Quote each line exactly, from the line that contains "Juli- Desember 2019.</span></p>" down to the last line of the listing, and no other lines.
(RECORDED INFORMATION)
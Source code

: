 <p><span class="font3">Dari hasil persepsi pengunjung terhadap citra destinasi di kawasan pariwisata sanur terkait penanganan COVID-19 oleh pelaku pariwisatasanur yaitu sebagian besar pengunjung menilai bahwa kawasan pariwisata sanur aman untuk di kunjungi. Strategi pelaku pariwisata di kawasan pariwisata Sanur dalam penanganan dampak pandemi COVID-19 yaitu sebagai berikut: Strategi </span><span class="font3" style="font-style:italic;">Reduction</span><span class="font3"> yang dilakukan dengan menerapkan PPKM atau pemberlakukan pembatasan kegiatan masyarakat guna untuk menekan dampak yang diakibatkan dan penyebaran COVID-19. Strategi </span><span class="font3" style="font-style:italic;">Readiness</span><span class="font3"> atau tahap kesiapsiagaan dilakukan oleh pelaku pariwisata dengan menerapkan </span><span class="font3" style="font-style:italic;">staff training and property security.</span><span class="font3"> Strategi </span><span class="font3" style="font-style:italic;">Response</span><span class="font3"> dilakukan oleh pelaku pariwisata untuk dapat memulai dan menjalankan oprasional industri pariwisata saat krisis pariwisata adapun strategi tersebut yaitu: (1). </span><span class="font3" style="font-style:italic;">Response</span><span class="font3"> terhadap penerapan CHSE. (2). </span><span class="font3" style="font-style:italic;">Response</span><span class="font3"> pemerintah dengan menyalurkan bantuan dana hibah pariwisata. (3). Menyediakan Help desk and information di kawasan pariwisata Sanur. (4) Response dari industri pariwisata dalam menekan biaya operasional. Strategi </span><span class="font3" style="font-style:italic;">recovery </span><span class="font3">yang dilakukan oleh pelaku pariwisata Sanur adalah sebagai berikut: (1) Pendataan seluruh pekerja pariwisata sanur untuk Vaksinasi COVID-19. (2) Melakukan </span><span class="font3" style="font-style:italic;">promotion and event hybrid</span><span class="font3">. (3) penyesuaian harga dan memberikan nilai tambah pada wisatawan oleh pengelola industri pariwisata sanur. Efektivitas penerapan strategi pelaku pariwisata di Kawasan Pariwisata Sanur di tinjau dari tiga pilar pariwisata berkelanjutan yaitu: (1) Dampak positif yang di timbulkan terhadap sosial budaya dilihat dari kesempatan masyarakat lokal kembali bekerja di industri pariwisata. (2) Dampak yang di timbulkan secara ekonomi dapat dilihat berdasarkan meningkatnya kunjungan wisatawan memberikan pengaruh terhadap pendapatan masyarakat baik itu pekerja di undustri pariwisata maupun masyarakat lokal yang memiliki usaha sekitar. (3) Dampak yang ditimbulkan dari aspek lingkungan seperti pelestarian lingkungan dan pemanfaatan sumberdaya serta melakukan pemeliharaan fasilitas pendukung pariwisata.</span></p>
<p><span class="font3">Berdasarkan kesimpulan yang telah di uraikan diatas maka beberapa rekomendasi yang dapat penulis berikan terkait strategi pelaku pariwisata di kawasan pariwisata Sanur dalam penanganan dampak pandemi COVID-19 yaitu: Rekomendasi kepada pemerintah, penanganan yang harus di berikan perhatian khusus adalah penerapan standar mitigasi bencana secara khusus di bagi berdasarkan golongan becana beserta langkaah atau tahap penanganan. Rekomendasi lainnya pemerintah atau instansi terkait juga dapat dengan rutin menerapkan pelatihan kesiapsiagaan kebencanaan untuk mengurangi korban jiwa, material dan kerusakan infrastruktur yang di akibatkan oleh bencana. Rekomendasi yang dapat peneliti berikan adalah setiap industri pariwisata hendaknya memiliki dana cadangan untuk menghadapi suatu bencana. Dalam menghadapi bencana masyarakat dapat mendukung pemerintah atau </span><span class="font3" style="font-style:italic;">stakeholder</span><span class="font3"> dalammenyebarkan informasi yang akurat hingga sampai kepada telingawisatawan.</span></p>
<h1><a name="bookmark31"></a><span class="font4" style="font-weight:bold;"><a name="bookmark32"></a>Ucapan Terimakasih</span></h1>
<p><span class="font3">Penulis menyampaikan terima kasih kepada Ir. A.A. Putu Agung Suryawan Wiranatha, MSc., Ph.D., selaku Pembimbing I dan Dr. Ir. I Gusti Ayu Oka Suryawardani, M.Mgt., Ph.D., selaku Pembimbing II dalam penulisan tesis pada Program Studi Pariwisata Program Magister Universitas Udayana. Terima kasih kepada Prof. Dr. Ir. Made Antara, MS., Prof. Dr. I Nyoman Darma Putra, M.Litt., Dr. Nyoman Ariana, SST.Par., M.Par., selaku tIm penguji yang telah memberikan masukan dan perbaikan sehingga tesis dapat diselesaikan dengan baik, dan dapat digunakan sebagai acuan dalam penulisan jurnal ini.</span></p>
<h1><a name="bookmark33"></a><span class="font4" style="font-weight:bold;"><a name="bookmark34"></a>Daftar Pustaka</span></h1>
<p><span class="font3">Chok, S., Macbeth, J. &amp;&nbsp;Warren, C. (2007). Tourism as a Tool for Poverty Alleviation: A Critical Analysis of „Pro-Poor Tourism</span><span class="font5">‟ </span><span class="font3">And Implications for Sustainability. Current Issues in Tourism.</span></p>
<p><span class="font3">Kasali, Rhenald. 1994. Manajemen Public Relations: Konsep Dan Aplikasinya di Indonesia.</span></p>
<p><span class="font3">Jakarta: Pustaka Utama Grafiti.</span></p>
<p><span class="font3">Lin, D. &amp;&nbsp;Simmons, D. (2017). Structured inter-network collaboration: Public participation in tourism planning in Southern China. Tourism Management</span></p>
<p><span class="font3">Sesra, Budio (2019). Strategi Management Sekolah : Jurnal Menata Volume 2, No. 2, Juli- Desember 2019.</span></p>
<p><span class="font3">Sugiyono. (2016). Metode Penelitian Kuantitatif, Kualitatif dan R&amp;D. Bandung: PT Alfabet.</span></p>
(End RECORDED INFORMATION)
TASK ANSWER:
<p><span class="font3">Sesra, Budio (2019). Strategi Management Sekolah : Jurnal Menata Volume 2, No. 2, Juli- Desember 2019.</span></p>
<p><span class="font3">Sugiyono. (2016). Metode Penelitian Kuantitatif, Kualitatif dan R&amp;D. Bandung: PT Alfabet.</span></p>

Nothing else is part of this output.